Below are records; state how many of their lines hold the word "hypertarget", and give only the figure.

━━ EXTRACTED INFORMATION

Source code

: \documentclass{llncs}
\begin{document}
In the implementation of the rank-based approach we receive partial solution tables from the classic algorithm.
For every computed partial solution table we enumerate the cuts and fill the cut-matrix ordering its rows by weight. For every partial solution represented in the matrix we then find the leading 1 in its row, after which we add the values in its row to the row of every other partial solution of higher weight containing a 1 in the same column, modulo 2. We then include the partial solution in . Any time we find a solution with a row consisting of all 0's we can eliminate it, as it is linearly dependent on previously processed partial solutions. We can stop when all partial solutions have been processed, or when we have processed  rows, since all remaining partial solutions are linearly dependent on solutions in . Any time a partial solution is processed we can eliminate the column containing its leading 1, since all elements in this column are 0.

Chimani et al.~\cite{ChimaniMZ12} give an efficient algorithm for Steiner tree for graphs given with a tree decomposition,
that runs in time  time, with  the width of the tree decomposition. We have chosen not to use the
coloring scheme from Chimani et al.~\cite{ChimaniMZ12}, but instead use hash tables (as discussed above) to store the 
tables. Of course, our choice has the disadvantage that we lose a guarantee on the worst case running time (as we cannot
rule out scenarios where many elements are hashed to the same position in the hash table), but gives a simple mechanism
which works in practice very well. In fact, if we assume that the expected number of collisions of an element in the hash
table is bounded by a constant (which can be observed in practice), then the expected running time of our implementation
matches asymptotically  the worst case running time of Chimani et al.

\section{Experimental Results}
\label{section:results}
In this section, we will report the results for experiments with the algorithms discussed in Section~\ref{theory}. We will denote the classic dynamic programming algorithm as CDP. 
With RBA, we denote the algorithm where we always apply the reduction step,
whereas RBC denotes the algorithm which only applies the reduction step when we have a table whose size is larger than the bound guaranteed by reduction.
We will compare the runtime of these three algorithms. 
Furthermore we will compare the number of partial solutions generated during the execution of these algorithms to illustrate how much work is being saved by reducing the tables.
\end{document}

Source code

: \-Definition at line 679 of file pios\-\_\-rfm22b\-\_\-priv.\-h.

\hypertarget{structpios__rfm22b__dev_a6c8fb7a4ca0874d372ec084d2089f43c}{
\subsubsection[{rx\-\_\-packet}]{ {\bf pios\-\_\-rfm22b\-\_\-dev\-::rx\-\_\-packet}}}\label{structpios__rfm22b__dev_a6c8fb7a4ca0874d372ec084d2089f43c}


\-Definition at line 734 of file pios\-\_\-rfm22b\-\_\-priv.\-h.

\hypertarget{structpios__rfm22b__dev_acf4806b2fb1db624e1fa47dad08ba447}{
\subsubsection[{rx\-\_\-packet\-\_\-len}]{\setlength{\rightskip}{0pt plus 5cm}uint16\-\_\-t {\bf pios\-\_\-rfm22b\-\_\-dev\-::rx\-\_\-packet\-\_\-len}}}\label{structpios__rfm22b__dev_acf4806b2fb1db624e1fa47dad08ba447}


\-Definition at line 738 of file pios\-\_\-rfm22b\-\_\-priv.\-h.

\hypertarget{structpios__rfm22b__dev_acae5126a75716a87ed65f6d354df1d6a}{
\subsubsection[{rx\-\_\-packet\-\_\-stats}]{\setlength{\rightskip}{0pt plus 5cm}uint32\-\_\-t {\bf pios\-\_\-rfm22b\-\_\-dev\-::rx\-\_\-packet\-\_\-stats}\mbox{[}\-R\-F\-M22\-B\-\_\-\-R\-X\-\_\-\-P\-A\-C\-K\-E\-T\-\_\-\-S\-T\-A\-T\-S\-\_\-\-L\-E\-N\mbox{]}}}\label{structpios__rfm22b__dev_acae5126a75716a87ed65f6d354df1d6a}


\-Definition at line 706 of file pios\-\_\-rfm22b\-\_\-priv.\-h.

━━━━

• [OUTPUT OF THE TASK]: 3